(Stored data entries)
........
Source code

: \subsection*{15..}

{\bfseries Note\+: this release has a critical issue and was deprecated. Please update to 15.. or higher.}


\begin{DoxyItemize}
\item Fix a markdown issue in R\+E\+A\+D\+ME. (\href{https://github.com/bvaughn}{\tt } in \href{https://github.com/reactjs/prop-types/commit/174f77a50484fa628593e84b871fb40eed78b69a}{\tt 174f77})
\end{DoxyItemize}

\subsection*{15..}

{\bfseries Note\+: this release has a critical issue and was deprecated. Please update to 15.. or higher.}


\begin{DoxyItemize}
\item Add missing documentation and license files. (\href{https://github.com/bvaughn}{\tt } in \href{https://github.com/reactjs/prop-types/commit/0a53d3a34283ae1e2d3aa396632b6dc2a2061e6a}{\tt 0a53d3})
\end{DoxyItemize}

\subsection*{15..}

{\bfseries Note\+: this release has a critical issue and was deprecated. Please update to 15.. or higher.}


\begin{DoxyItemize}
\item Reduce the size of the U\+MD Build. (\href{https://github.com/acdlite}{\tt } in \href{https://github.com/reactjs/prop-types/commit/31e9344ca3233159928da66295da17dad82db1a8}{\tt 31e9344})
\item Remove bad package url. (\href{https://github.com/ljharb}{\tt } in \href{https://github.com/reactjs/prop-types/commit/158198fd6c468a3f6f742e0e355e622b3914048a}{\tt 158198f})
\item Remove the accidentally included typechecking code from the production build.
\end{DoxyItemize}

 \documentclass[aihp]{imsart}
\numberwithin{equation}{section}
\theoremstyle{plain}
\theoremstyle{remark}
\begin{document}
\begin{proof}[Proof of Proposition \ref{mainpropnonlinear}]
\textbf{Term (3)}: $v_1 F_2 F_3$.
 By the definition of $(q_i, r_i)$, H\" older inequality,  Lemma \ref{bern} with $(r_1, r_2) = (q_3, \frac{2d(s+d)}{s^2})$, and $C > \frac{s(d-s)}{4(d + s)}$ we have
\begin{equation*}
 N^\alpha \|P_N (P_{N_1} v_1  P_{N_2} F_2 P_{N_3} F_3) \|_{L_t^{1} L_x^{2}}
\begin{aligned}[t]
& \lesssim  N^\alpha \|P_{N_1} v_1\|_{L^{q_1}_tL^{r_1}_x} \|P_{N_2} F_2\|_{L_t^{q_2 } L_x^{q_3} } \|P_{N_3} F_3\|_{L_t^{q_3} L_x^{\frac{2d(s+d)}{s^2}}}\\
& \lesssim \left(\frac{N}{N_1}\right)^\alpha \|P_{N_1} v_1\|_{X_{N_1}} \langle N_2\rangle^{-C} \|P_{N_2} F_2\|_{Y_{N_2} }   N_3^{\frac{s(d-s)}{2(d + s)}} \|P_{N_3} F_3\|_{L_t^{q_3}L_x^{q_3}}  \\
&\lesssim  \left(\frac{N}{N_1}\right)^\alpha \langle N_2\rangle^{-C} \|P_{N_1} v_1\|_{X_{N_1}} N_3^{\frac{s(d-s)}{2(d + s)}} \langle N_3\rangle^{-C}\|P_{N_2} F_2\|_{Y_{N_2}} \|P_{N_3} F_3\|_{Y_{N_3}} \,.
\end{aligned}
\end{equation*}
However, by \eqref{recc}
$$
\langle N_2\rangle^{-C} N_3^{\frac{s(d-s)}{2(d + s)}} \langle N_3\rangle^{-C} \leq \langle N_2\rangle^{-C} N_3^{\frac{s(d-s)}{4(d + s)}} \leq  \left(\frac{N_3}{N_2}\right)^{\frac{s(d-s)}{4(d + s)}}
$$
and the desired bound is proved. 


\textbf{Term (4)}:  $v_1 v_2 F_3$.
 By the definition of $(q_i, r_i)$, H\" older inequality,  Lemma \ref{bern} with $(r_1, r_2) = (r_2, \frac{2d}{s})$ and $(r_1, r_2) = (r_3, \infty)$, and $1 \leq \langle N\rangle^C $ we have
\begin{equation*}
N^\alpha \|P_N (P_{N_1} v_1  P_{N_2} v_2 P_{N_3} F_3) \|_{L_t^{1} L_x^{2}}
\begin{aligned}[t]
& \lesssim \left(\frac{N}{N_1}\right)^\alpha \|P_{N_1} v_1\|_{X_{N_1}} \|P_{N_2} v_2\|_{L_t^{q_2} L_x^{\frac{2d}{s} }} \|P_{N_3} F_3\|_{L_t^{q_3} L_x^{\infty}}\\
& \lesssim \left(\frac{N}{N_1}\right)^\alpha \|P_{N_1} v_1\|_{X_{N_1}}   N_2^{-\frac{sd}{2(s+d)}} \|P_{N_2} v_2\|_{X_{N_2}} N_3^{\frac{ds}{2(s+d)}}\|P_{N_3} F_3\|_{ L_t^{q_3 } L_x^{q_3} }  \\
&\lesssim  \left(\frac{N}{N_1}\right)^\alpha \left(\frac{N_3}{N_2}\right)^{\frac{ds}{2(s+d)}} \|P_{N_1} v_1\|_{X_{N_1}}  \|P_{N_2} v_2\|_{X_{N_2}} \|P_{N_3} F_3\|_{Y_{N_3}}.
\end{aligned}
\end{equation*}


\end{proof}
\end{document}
........
■ ABOUT THIS TASK: Where a line of the records has the string "bvaughn", copy that line.

■ COMPLETED TASK:
\item Fix a markdown issue in R\+E\+A\+D\+ME. (\href{https://github.com/bvaughn}{\tt } in \href{https://github.com/reactjs/prop-types/commit/174f77a50484fa628593e84b871fb40eed78b69a}{\tt 174f77})
\item Add missing documentation and license files. (\href{https://github.com/bvaughn}{\tt } in \href{https://github.com/reactjs/prop-types/commit/0a53d3a34283ae1e2d3aa396632b6dc2a2061e6a}{\tt 0a53d3})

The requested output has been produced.